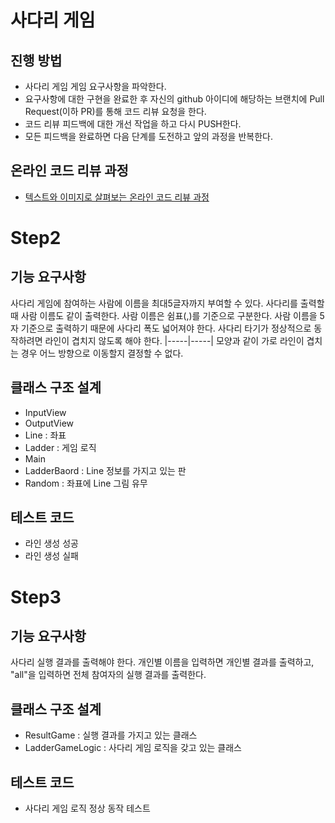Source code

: # 사다리 게임
## 진행 방법
* 사다리 게임 게임 요구사항을 파악한다.
* 요구사항에 대한 구현을 완료한 후 자신의 github 아이디에 해당하는 브랜치에 Pull Request(이하 PR)를 통해 코드 리뷰 요청을 한다.
* 코드 리뷰 피드백에 대한 개선 작업을 하고 다시 PUSH한다.
* 모든 피드백을 완료하면 다음 단계를 도전하고 앞의 과정을 반복한다.

## 온라인 코드 리뷰 과정
* [텍스트와 이미지로 살펴보는 온라인 코드 리뷰 과정](https://github.com/nextstep-step/nextstep-docs/tree/master/codereview)


# Step2

## 기능 요구사항
사다리 게임에 참여하는 사람에 이름을 최대5글자까지 부여할 수 있다. 사다리를 출력할 때 사람 이름도 같이 출력한다.
사람 이름은 쉼표(,)를 기준으로 구분한다.
사람 이름을 5자 기준으로 출력하기 때문에 사다리 폭도 넓어져야 한다.
사다리 타기가 정상적으로 동작하려면 라인이 겹치지 않도록 해야 한다.
|-----|-----| 모양과 같이 가로 라인이 겹치는 경우 어느 방향으로 이동할지 결정할 수 없다.

## 클래스 구조 설계
- InputView
- OutputView
- Line : 좌표
- Ladder : 게임 로직 
- Main
- LadderBaord : Line 정보를 가지고 있는 판
- Random : 좌표에 Line 그림 유무


## 테스트 코드
- 라인 생성 성공
- 라인 생성 실패


# Step3

## 기능 요구사항
사다리 실행 결과를 출력해야 한다.
개인별 이름을 입력하면 개인별 결과를 출력하고, "all"을 입력하면 전체 참여자의 실행 결과를 출력한다.

## 클래스 구조 설계
- ResultGame : 실행 결과를 가지고 있는 클래스
- LadderGameLogic : 사다리 게임 로직을 갖고 있는 클래스

## 테스트 코드
- 사다리 게임 로직 정상 동작 테스트

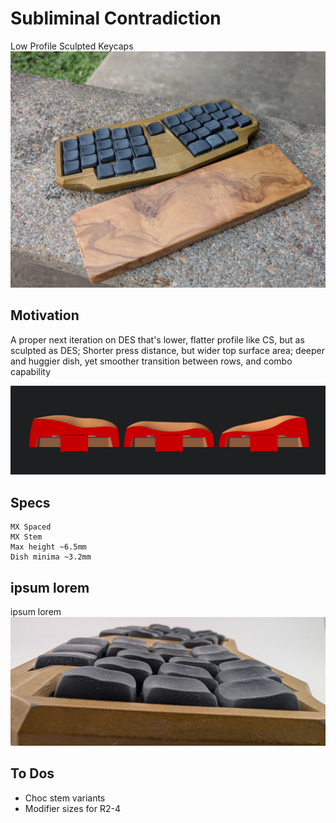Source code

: # Subliminal Contradiction
Low Profile Sculpted Keycaps
![74](./Photo/1.jpg)

## Motivation
A proper next iteration on DES that's lower, flatter profile like CS, but as sculpted as DES; Shorter press distance, but wider top surface area; deeper and huggier dish, yet smoother transition between rows, and combo capability

![Cross Section](./Photo/Cross_Section.png)

## Specs
	MX Spaced
	MX Stem
	Max height ~6.5mm
	Dish minima ~3.2mm

## ipsum lorem
ipsum lorem
![Side View](./Photo/2.jpg)

## To Dos
- Choc stem variants
- Modifier sizes for R2-4

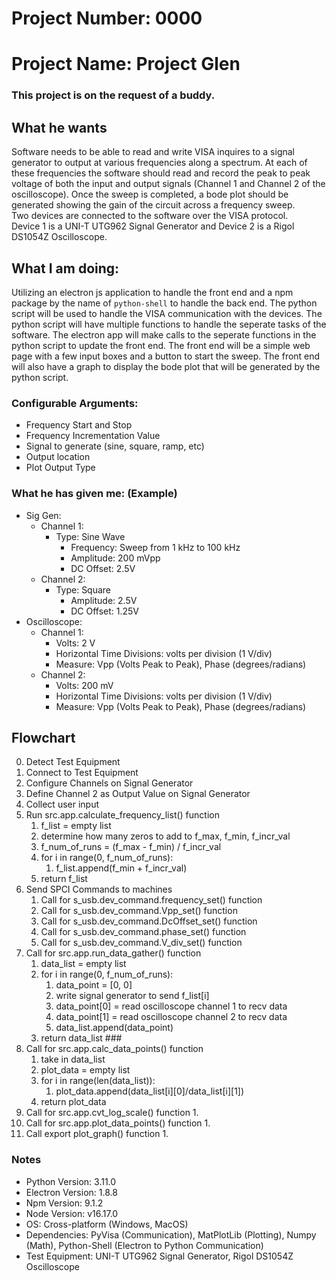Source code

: # Project Number: 0000 #
# Project Name: Project Glen #

### This project is on the request of a buddy. ###

## What he wants ##
Software needs to be able to read and write VISA inquires to a signal generator to output at various frequencies along a spectrum. At each of these frequencies the software should read and record the peak to peak voltage of both the input and output signals (Channel 1 and Channel 2 of the oscilloscope). Once the sweep is completed, a bode plot should be generated showing the gain of the circuit across a frequency sweep.<br>Two devices are connected to the software over the VISA protocol.<br>Device 1 is a UNI-T UTG962 Signal Generator and Device 2 is a Rigol DS1054Z Oscilloscope.

## What I am doing: ##
Utilizing an electron js application to handle the front end and a npm package by the name of `python-shell` to handle the back end. The python script will be used to handle the VISA communication with the devices. The python script will have multiple functions to handle the seperate tasks of the software. The electron app will make calls to the seperate functions in the python script to update the front end. The front end will be a simple web page with a few input boxes and a button to start the sweep. The front end will also have a graph to display the bode plot that will be generated by the python script.

### Configurable Arguments: ###
* Frequency Start and Stop
* Frequency Incrementation Value
* Signal to generate (sine, square, ramp, etc)
* Output location
* Plot Output Type

### What he has given me: (Example) ###
* Sig Gen:
	* Channel 1:
		* Type: Sine Wave
			* Frequency: Sweep from 1 kHz to 100 kHz
			* Amplitude: 200 mVpp
			* DC Offset: 2.5V
	* Channel 2:
		* Type: Square
			* Amplitude: 2.5V
			* DC Offset: 1.25V
* Oscilloscope:
	* Channel 1:
		* Volts: 2 V
		* Horizontal Time Divisions: volts per division (1 V/div)
		* Measure: Vpp (Volts Peak to Peak), Phase (degrees/radians)
	* Channel 2:
		* Volts: 200 mV
		* Horizontal Time Divisions: volts per division (1 V/div)
		* Measure: Vpp (Volts Peak to Peak), Phase (degrees/radians)

## Flowchart ##

0. Detect Test Equipment
1. Connect to Test Equipment
2. Configure Channels on Signal Generator
3. Define Channel 2 as Output Value on Signal Generator
4. Collect user input
5. Run src.app.calculate_frequency_list() function
	1. f_list = empty list
	2. determine how many zeros to add to f_max, f_min, f_incr_val
	3. f_num_of_runs = (f_max - f_min) / f_incr_val
	4. for i in range(0, f_num_of_runs):
		1. f_list.append(f_min + f_incr_val)
	5. return f_list
6. Send SPCI Commands to machines
	1. Call for s_usb.dev_command.frequency_set() function
	2. Call for s_usb.dev_command.Vpp_set() function
	3. Call for s_usb.dev_command.DcOffset_set() function
	4. Call for s_usb.dev_command.phase_set() function
	5. Call for s_usb.dev_command.V_div_set() function
7. Call for src.app.run_data_gather() function
	1. data_list = empty list
	2. for i in range(0, f_num_of_runs):
		1. data_point = [0, 0]
		2. write signal generator to send f_list[i]
		3. data_point[0] = read oscilloscope channel 1 to recv data
		4. data_point[1] = read oscilloscope channel 2 to recv data
		5. data_list.append(data_point)
	3. return data_list ###
8. Call for src.app.calc_data_points() function
	1. take in data_list
	2. plot_data = empty list
	3. for i in range(len(data_list)):
		1. plot_data.append(data_list[i][0]/data_list[i][1])
	4. return plot_data
9. Call for src.app.cvt_log_scale() function
	1. 
10. Call for src.app.plot_data_points() function
	1. 
11. Call export plot_graph() function
	1. 

### Notes ###
* Python Version: 3.11.0
* Electron Version: 1.8.8
* Npm Version: 9.1.2
* Node Version: v16.17.0
* OS: Cross-platform (Windows, MacOS)
* Dependencies: PyVisa (Communication), MatPlotLib (Plotting), Numpy (Math), Python-Shell (Electron to Python Communication)
* Test Equipment: UNI-T UTG962 Signal Generator, Rigol DS1054Z Oscilloscope
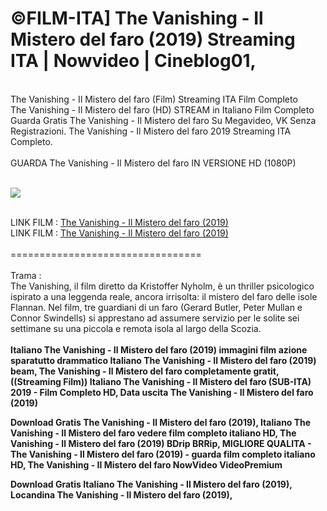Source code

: <h1>©FILM-ITA] The Vanishing - Il Mistero del faro (2019) Streaming ITA | Nowvideo | Cineblog01, </h1>
<br>
The Vanishing - Il Mistero del faro (Film) Streaming ITA Film Completo<br>
The Vanishing - Il Mistero del faro (HD) STREAM in Italiano Film Completo <br>
Guarda Gratis The Vanishing - Il Mistero del faro Su Megavideo, VK Senza Registrazioni. The Vanishing - Il Mistero del faro 2019 Streaming ITA Completo.<br> 
<br>
GUARDA The Vanishing - Il Mistero del faro IN VERSIONE HD (1080P) 
<br>
<br>
<p><img src="https://mr.comingsoon.it/imgdb/locandine/235x336/54923.jpg" /></p>
<br>
LINK FILM : <a href="https://bit.ly/2BGF6zy">The Vanishing - Il Mistero del faro (2019)</a>
<br>
LINK FILM : <a href="https://bit.ly/2BGF6zy">The Vanishing - Il Mistero del faro (2019)</a>
<br>
<br>
=================================
<br>
<br>
Trama :<br>
The Vanishing, il film diretto da Kristoffer Nyholm, è un thriller psicologico ispirato a una leggenda reale, ancora irrisolta: il mistero del faro delle isole Flannan.
Nel film, tre guardiani di un faro (Gerard Butler, Peter Mullan e Connor Swindells) si apprestano ad assumere servizio per le solite sei settimane su una piccola e remota isola al largo della Scozia.

<br>
<br>
<strong>Italiano The Vanishing - Il Mistero del faro (2019) immagini film azione sparatutto drammatico Italiano The Vanishing - Il Mistero del faro (2019) beam, The Vanishing - Il Mistero del faro completamente gratit, ((Streaming Film)) Italiano The Vanishing - Il Mistero del faro (SUB-ITA) 2019 - Film Completo HD, Data uscita The Vanishing - Il Mistero del faro (2019) 

Download Gratis The Vanishing - Il Mistero del faro (2019), Italiano The Vanishing - Il Mistero del faro vedere film completo italiano HD, The Vanishing - Il Mistero del faro (2019) BDrip BRRip, MIGLIORE QUALITA - The Vanishing - Il Mistero del faro (2019) - guarda film completo italiano HD, The Vanishing - Il Mistero del faro NowVideo VideoPremium 

Download Gratis Italiano The Vanishing - Il Mistero del faro (2019), Locandina The Vanishing - Il Mistero del faro (2019),</strong>
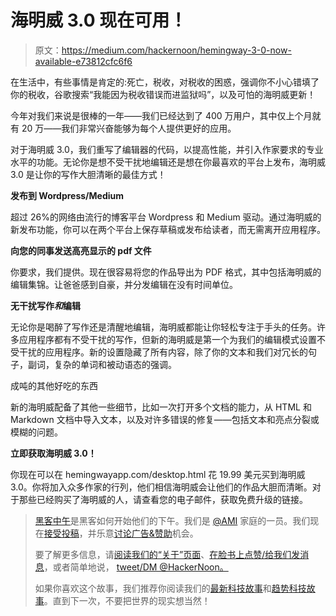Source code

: # 海明威 3.0 现在可用！

> 原文：<https://medium.com/hackernoon/hemingway-3-0-now-available-e73812cfc6f6>

在生活中，有些事情是肯定的:死亡，税收，对税收的困惑，强调你不小心错填了你的税收，谷歌搜索“我能因为税收错误而进监狱吗”，以及可怕的海明威更新！

今年对我们来说是很棒的一年——我们已经达到了 400 万用户，其中仅上个月就有 20 万——我们非常兴奋能够为每个人提供更好的应用。

对于海明威 3.0，我们重写了编辑器的代码，以提高性能，并引入作家要求的专业水平的功能。无论你是想不受干扰地编辑还是想在你最喜欢的平台上发布，海明威 3.0 是让你的写作大胆清晰的最佳方式！

**发布到 Wordpress/Medium**

超过 26%的网络由流行的博客平台 Wordpress 和 Medium 驱动。通过海明威的新发布功能，你可以在两个平台上保存草稿或发布给读者，而无需离开应用程序。

**向您的同事发送高亮显示的 pdf 文件**

你要求，我们提供。现在很容易将您的作品导出为 PDF 格式，其中包括海明威的编辑集锦。让爸爸感到自豪，并分发编辑在没有时间单位。

**无干扰写作*和*编辑**

无论你是喝醉了写作还是清醒地编辑，海明威都能让你轻松专注于手头的任务。许多应用程序都有不受干扰的写作，但新的海明威是第一个为我们的编辑模式设置不受干扰的应用程序。新的设置隐藏了所有内容，除了你的文本和我们对冗长的句子，副词，复杂的单词和被动语态的强调。

成吨的其他好吃的东西

新的海明威配备了其他一些细节，比如一次打开多个文档的能力，从 HTML 和 Markdown 文档中导入文本，以及对许多错误的修复——包括文本和亮点分裂或模糊的问题。

**立即获取海明威 3.0！**

你现在可以在 hemingwayapp.com/desktop.html 花 19.99 美元买到海明威 3.0。你将加入众多作家的行列，他们相信海明威会让他们的作品大胆而清晰。对于那些已经购买了海明威的人，请查看您的电子邮件，获取免费升级的链接。

> [黑客中午](http://bit.ly/Hackernoon)是黑客如何开始他们的下午。我们是 [@AMI](http://bit.ly/atAMIatAMI) 家庭的一员。我们现在[接受投稿](http://bit.ly/hackernoonsubmission)，并乐意[讨论广告&赞助](mailto:partners@amipublications.com)机会。
> 
> 要了解更多信息，请[阅读我们的“关于”页面](https://goo.gl/4ofytp)、[在脸书上点赞/给我们发消息](http://bit.ly/HackernoonFB)，或者简单地说， [tweet/DM @HackerNoon。](https://goo.gl/k7XYbx)
> 
> 如果你喜欢这个故事，我们推荐你阅读我们的[最新科技故事](http://bit.ly/hackernoonlatestt)和[趋势科技故事](https://hackernoon.com/trending)。直到下一次，不要把世界的现实想当然！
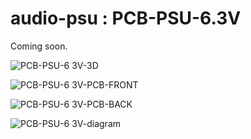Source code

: # audio-psu : PCB-PSU-6.3V

Coming soon.

![PCB-PSU-6 3V-3D](https://github.com/user-attachments/assets/34e98fa3-40d0-41bd-b6f7-50f85bdd483e)

![PCB-PSU-6 3V-PCB-FRONT](https://github.com/user-attachments/assets/a127a65c-9bd8-45ce-965d-aef6e6432512)

![PCB-PSU-6 3V-PCB-BACK](https://github.com/user-attachments/assets/9f5e3460-ba0d-4667-ab17-24726be611b9)

![PCB-PSU-6 3V-diagram](https://github.com/user-attachments/assets/4f478035-2334-42ba-945b-de39e703f09e)
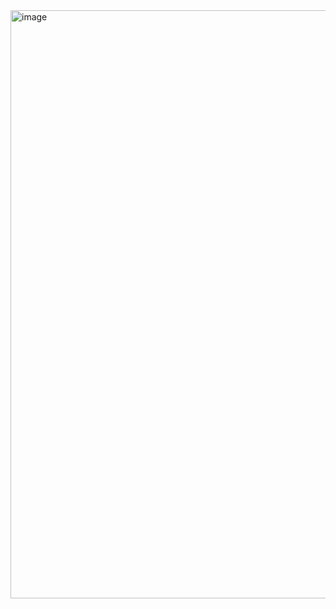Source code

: <img width="941" alt="image" src="https://github.com/Mauricio-mr-Dev/Porfolio-Mauricio-Marin/assets/156234873/e3efddbb-8632-4c9c-860b-700f04881af6">
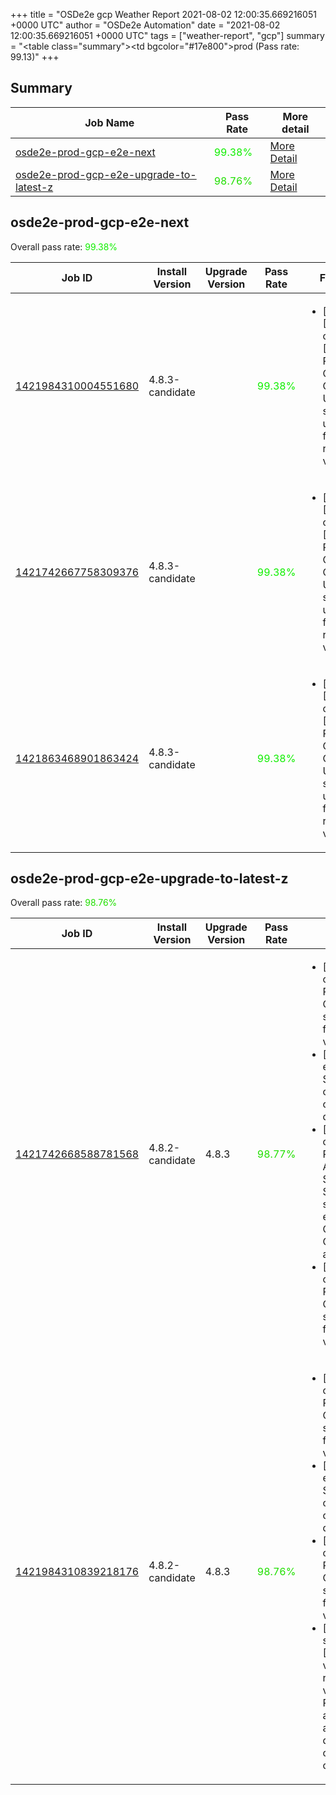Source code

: +++
title = "OSDe2e gcp Weather Report 2021-08-02 12:00:35.669216051 +0000 UTC"
author = "OSDe2e Automation"
date = "2021-08-02 12:00:35.669216051 +0000 UTC"
tags = ["weather-report", "gcp"]
summary = "<table class=\"summary\"><tr><td bgcolor=\"#17e800\"></td><td>prod (Pass rate: 99.13)</td></tr></table>"
+++
## Summary

| Job Name | Pass Rate | More detail |
|----------|-----------|-------------|
|[osde2e-prod-gcp-e2e-next](https://prow.ci.openshift.org/?job=osde2e-prod-gcp-e2e-next)| <span style="color:#10ef00;">99.38%</span>|[More Detail](#osde2e-prod-gcp-e2e-next)|
|[osde2e-prod-gcp-e2e-upgrade-to-latest-z](https://prow.ci.openshift.org/?job=osde2e-prod-gcp-e2e-upgrade-to-latest-z)| <span style="color:#20df00;">98.76%</span>|[More Detail](#osde2e-prod-gcp-e2e-upgrade-to-latest-z)|



## osde2e-prod-gcp-e2e-next

Overall pass rate: <span style="color:#10ef00;">99.38%</span>

| Job ID | Install Version | Upgrade Version | Pass Rate | Failures |
|--------|-----------------|-----------------|-----------|----------|
[1421984310004551680](https://prow.ci.openshift.org/view/gs/origin-ci-test/logs/osde2e-prod-gcp-e2e-next/1421984310004551680) | 4.8.3-candidate |  | <span style="color:#10ef00;">99.38%</span>|<ul><li>[install] [Suite: operators] [OSD] RBAC Operator Operator Upgrade should upgrade from the replaced version</li></ul>
[1421742667758309376](https://prow.ci.openshift.org/view/gs/origin-ci-test/logs/osde2e-prod-gcp-e2e-next/1421742667758309376) | 4.8.3-candidate |  | <span style="color:#10ef00;">99.38%</span>|<ul><li>[install] [Suite: operators] [OSD] RBAC Operator Operator Upgrade should upgrade from the replaced version</li></ul>
[1421863468901863424](https://prow.ci.openshift.org/view/gs/origin-ci-test/logs/osde2e-prod-gcp-e2e-next/1421863468901863424) | 4.8.3-candidate |  | <span style="color:#10ef00;">99.38%</span>|<ul><li>[install] [Suite: operators] [OSD] RBAC Operator Operator Upgrade should upgrade from the replaced version</li></ul>



## osde2e-prod-gcp-e2e-upgrade-to-latest-z

Overall pass rate: <span style="color:#20df00;">98.76%</span>

| Job ID | Install Version | Upgrade Version | Pass Rate | Failures |
|--------|-----------------|-----------------|-----------|----------|
[1421742668588781568](https://prow.ci.openshift.org/view/gs/origin-ci-test/logs/osde2e-prod-gcp-e2e-upgrade-to-latest-z/1421742668588781568) | 4.8.2-candidate | 4.8.3 | <span style="color:#20df00;">98.77%</span>|<ul><li>[install] [Suite: operators] [OSD] RBAC Operator Operator Upgrade should upgrade from the replaced version</li><li>[upgrade] [Suite: e2e] Encrypted Storage in GCP clusters can be created by dedicated admins</li><li>[upgrade] [Suite: operators] [OSD] RBAC Dedicated Admins SubjectPermission SubjectPermission should have the expected ClusterRoles, ClusterRoleBindings and RoleBindinsg</li><li>[upgrade] [Suite: operators] [OSD] RBAC Operator Operator Upgrade should upgrade from the replaced version</li></ul>
[1421984310839218176](https://prow.ci.openshift.org/view/gs/origin-ci-test/logs/osde2e-prod-gcp-e2e-upgrade-to-latest-z/1421984310839218176) | 4.8.2-candidate | 4.8.3 | <span style="color:#20df00;">98.76%</span>|<ul><li>[install] [Suite: operators] [OSD] RBAC Operator Operator Upgrade should upgrade from the replaced version</li><li>[upgrade] [Suite: e2e] Encrypted Storage in GCP clusters can be created by dedicated admins</li><li>[upgrade] [Suite: operators] [OSD] RBAC Operator Operator Upgrade should upgrade from the replaced version</li><li>[upgrade] [Suite: service-definition] [OSD] regularuser validating webhook regularuser validating webhook Privledged users allowed to create autoscalers and delete clusterversion objects</li></ul>




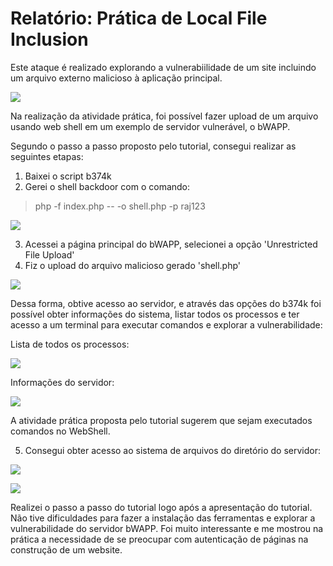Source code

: # Relatório: Prática de Local File Inclusion

Este ataque é realizado explorando a vulnerabiilidade de um site incluindo um arquivo externo malicioso à aplicação principal.

![](https://github.com/davicedraz/security/blob/master/atividades_praticas/local_file_inclusion/screenshots/acess_passwd_file.JPG?raw=true)

Na realização da atividade prática, foi possível fazer upload de um arquivo usando web shell em um exemplo de servidor vulnerável, o bWAPP.

Segundo o passo a passo proposto pelo tutorial, consegui realizar as seguintes etapas:

1. Baixei o script b374k
2. Gerei o shell backdoor com o comando:
>php -f index.php -- -o shell.php -p raj123

![](https://github.com/davicedraz/security/blob/master/atividades_praticas/local_file_inclusion/screenshots/shell-php.JPG?raw=true)

3. Acessei a página principal do bWAPP, selecionei a opção 'Unrestricted File Upload'
4. Fiz o upload do arquivo malicioso gerado 'shell.php'

![](https://github.com/davicedraz/security/blob/master/atividades_praticas/local_file_inclusion/screenshots/hack.JPG?raw=true)

Dessa forma, obtive acesso ao servidor, e através das opções do b374k foi possível obter informações do sistema, listar todos os processos e ter acesso a um terminal para executar comandos e explorar a vulnerabilidade:

Lista de todos os processos:

![](https://github.com/davicedraz/security/blob/master/atividades_praticas/local_file_inclusion/screenshots/process.JPG?raw=true)

Informações do servidor:

![](https://github.com/davicedraz/security/blob/master/atividades_praticas/local_file_inclusion/screenshots/server_info.JPG?raw=true)


A atividade prática proposta pelo tutorial sugerem que sejam executados comandos no WebShell. 

5. Consegui obter acesso ao sistema de arquivos do diretório do servidor:

![](https://github.com/davicedraz/security/blob/master/atividades_praticas/local_file_inclusion/screenshots/shell.JPG?raw=true)

![](https://github.com/davicedraz/security/blob/master/atividades_praticas/local_file_inclusion/screenshots/shell2.JPG?raw=true)

Realizei o passo a passo do tutorial logo após a apresentação do tutorial. Não tive dificuldades para fazer a instalação das ferramentas e explorar a vulnerabilidade do servidor bWAPP. Foi muito interessante e me mostrou na prática a necessidade de se preocupar com autenticação de páginas na construção de um website.
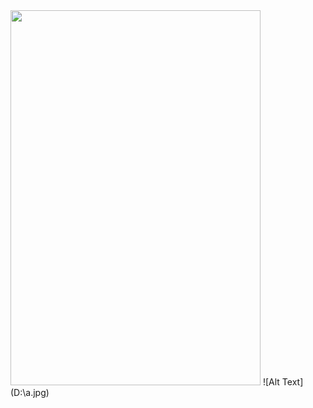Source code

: <img src="https://myoctocat.com/assets/images/base-octocat.svg" style="width:400px; height:600px;"/>
![Alt Text](D:\a.jpg)
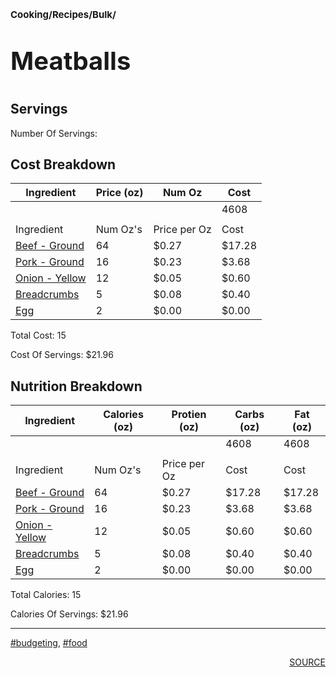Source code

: # <p style='font-size: 15px;'>Cooking/Recipes/Bulk/</p>
# <p style='font-size: 40px;'>Meatballs</p>

## Servings

Number Of Servings: 

## Cost Breakdown

| Ingredient | Price (oz) | Num Oz | Cost |
| ------------ | ------------ | ------------ | ------------ |
|  |  |  | 4608 |
|  |  |  |  |
| Ingredient | Num Oz's | Price per Oz | Cost |
| <a href='beef_-_ground.html'>Beef - Ground</a> | 64 | $0.27 | $17.28 |
| <a href='pork_-_ground.html'>Pork - Ground</a> | 16 | $0.23 | $3.68 |
| <a href='onion_-_yellow.html'>Onion - Yellow</a> | 12 | $0.05 | $0.60 |
| <a href='breadcrumbs.html'>Breadcrumbs</a> | 5 | $0.08 | $0.40 |
| <a href='egg.html'>Egg</a> | 2 | $0.00 | $0.00 |

Total Cost: 15

Cost Of Servings: $21.96

## Nutrition Breakdown

| Ingredient | Calories (oz) | Protien (oz) | Carbs (oz) | Fat (oz) |
| ------------ | ------------ | ------------ | ------------ | ------------ |
|  |  |  | 4608 | 4608 |
|  |  |  |  |  |
| Ingredient | Num Oz's | Price per Oz | Cost | Cost |
| <a href='beef_-_ground.html'>Beef - Ground</a> | 64 | $0.27 | $17.28 | $17.28 |
| <a href='pork_-_ground.html'>Pork - Ground</a> | 16 | $0.23 | $3.68 | $3.68 |
| <a href='onion_-_yellow.html'>Onion - Yellow</a> | 12 | $0.05 | $0.60 | $0.60 |
| <a href='breadcrumbs.html'>Breadcrumbs</a> | 5 | $0.08 | $0.40 | $0.40 |
| <a href='egg.html'>Egg</a> | 2 | $0.00 | $0.00 | $0.00 |

Total Calories: 15

Calories Of Servings: $21.96

<div style='page-break-after: always;'></div>
<div style='page-break-after: always;'></div>

<hr/>

<div style='page-break-after: always;'></div>
<div style='page-break-after: always;'></div>

<a href='tag-budgeting.html'>#budgeting</a>, <a href='tag-food.html'>#food</a>
<div style='page-break-after: always;'></div>

<div style='text-align: right'>
<a href='https://docs.google.com/spreadsheets/d/e/2PACX-1vSAyak9YlStJt0W2QiXNHVF8FODXyzkGh0HTz9XkhPPqGQ7IycIP1MG9gofJCHmb8c_vAcLKiqcYQXQ/pub?output=xlsx'>SOURCE</a>
</div>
________________________________________
Work to be completed - Across the data, find each line that has "What" in it and copy that line.

Task result -
## What he wants ##
## What I am doing: ##
### What he has given me: (Example) ###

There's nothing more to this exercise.